═══ MATERIAL FOR THE TASK ═══

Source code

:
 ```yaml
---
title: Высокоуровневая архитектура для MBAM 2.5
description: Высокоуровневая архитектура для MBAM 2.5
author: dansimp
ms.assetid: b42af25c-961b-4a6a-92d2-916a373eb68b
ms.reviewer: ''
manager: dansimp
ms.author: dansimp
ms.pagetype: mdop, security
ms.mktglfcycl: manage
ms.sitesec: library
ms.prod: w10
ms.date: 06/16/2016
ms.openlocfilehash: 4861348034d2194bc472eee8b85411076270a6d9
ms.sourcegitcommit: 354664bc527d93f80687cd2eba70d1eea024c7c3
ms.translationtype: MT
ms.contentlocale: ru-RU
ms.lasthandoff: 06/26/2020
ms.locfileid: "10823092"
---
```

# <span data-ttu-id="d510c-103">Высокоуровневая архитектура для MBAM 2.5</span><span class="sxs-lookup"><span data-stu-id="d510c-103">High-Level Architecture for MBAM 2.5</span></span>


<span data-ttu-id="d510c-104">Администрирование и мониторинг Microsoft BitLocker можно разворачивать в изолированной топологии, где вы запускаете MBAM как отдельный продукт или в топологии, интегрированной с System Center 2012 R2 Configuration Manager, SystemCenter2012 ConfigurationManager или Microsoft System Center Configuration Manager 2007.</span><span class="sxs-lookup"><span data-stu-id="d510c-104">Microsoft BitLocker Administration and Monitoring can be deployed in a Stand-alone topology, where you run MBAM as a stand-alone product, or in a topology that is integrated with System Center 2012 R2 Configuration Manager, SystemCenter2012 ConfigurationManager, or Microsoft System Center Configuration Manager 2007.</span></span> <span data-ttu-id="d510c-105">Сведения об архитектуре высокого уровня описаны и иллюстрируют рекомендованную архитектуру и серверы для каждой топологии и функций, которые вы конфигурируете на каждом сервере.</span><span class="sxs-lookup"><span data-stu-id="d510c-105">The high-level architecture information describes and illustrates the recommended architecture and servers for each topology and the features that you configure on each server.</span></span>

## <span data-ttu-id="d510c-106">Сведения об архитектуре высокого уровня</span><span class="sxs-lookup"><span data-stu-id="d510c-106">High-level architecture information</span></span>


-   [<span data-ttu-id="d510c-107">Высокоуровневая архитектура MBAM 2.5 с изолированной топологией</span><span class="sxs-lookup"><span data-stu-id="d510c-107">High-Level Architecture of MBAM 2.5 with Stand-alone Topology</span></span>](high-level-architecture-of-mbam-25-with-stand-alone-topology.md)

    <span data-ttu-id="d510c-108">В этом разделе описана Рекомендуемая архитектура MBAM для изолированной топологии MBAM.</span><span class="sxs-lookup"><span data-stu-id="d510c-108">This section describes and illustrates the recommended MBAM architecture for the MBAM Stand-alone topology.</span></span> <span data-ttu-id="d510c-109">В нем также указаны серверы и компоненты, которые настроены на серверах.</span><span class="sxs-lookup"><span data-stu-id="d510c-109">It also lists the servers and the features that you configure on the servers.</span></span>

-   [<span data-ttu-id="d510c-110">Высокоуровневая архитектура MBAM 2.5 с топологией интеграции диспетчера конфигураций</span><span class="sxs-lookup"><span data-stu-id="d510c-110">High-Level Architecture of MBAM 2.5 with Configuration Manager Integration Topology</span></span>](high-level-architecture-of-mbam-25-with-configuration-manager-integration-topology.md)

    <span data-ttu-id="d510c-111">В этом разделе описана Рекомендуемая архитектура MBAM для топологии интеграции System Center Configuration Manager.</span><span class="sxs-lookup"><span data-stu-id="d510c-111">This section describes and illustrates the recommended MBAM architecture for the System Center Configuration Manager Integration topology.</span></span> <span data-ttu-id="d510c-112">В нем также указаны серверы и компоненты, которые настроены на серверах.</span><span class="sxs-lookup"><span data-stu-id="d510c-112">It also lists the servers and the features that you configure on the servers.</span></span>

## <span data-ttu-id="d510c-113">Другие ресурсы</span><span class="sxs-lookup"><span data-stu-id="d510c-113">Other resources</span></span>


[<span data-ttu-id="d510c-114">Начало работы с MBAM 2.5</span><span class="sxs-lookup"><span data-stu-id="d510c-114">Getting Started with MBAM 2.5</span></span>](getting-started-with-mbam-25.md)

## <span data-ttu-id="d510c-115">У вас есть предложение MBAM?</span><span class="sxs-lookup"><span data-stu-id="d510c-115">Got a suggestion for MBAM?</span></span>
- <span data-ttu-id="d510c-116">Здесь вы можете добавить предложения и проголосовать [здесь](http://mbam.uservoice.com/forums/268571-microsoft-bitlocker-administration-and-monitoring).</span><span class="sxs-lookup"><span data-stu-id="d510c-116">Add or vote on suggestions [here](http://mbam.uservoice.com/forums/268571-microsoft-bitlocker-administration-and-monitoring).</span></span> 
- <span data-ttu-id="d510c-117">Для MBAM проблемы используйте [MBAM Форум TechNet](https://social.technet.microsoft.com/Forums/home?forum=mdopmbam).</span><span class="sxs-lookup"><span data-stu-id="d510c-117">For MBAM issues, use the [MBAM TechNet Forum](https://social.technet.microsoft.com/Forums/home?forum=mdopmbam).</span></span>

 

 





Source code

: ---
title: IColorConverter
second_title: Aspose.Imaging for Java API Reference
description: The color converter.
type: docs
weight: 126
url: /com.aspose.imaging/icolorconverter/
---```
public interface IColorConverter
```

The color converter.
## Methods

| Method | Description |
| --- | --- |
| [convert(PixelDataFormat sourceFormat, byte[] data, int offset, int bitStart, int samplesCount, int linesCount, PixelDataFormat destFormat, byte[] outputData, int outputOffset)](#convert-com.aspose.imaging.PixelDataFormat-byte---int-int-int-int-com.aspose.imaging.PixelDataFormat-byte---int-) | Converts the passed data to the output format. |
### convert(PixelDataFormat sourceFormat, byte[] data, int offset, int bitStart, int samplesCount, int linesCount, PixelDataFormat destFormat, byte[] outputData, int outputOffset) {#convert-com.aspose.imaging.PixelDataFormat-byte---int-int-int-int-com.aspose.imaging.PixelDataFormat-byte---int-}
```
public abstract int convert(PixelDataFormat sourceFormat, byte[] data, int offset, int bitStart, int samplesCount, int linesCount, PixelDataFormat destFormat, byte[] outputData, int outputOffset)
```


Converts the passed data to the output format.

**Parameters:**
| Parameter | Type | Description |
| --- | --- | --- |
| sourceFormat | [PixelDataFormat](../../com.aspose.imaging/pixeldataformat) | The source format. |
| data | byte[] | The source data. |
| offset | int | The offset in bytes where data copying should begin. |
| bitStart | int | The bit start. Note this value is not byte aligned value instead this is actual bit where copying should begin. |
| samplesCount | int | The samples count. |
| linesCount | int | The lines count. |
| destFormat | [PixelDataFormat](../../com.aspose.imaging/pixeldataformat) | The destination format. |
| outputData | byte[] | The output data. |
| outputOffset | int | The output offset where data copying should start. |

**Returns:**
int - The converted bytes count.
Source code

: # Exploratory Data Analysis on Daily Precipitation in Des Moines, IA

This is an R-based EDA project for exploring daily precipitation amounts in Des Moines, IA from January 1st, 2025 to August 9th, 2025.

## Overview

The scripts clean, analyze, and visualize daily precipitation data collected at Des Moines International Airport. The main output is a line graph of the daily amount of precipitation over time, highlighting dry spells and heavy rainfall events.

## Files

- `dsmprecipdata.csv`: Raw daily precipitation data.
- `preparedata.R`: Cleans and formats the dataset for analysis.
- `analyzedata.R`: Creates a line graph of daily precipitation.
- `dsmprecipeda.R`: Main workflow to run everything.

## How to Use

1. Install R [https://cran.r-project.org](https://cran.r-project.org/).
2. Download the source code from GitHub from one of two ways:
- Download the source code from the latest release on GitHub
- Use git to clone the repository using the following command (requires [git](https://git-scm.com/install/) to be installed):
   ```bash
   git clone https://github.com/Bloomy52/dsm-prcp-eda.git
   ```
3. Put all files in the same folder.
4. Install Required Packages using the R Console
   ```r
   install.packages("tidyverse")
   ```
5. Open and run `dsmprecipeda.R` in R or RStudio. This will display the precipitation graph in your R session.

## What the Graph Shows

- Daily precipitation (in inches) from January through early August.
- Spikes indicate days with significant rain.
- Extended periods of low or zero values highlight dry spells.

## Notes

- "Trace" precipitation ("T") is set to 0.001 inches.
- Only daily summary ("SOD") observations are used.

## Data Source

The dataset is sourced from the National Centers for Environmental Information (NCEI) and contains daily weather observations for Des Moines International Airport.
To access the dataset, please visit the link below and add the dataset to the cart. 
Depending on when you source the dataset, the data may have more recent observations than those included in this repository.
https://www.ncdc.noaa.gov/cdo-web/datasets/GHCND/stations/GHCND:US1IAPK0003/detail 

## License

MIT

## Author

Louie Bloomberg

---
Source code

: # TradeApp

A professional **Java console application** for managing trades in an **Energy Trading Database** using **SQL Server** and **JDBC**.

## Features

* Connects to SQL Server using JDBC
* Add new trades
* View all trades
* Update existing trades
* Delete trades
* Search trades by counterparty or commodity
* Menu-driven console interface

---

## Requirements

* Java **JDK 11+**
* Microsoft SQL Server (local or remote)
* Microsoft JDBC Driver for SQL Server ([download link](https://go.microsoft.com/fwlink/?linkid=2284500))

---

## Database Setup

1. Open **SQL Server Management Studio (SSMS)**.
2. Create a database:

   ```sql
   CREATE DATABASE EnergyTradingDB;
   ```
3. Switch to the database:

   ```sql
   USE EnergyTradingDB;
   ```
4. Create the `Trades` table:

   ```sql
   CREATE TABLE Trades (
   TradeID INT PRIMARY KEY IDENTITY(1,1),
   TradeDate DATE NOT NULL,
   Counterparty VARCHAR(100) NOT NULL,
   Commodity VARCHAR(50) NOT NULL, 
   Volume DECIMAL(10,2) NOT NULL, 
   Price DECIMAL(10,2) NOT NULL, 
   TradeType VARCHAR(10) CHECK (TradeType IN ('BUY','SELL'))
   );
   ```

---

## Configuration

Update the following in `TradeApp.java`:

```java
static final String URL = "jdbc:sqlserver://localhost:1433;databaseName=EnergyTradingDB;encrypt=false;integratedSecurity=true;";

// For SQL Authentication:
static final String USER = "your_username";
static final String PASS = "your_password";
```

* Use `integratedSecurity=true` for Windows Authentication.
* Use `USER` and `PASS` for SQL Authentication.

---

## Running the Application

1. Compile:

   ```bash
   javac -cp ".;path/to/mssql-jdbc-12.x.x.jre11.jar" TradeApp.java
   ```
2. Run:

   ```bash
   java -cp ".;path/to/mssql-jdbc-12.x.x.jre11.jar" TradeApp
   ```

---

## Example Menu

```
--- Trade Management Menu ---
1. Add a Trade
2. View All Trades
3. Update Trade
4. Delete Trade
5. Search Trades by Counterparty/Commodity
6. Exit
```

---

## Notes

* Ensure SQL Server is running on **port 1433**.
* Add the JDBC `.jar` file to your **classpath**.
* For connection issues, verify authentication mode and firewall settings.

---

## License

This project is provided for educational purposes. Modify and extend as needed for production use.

═══

◆ REQUIRED ACTION: Among the lines of the material above, find those with the word "Update". Copy each one.

◆ RESPONSE AREA:
* Update existing trades
Update the following in `TradeApp.java`:
3. Update Trade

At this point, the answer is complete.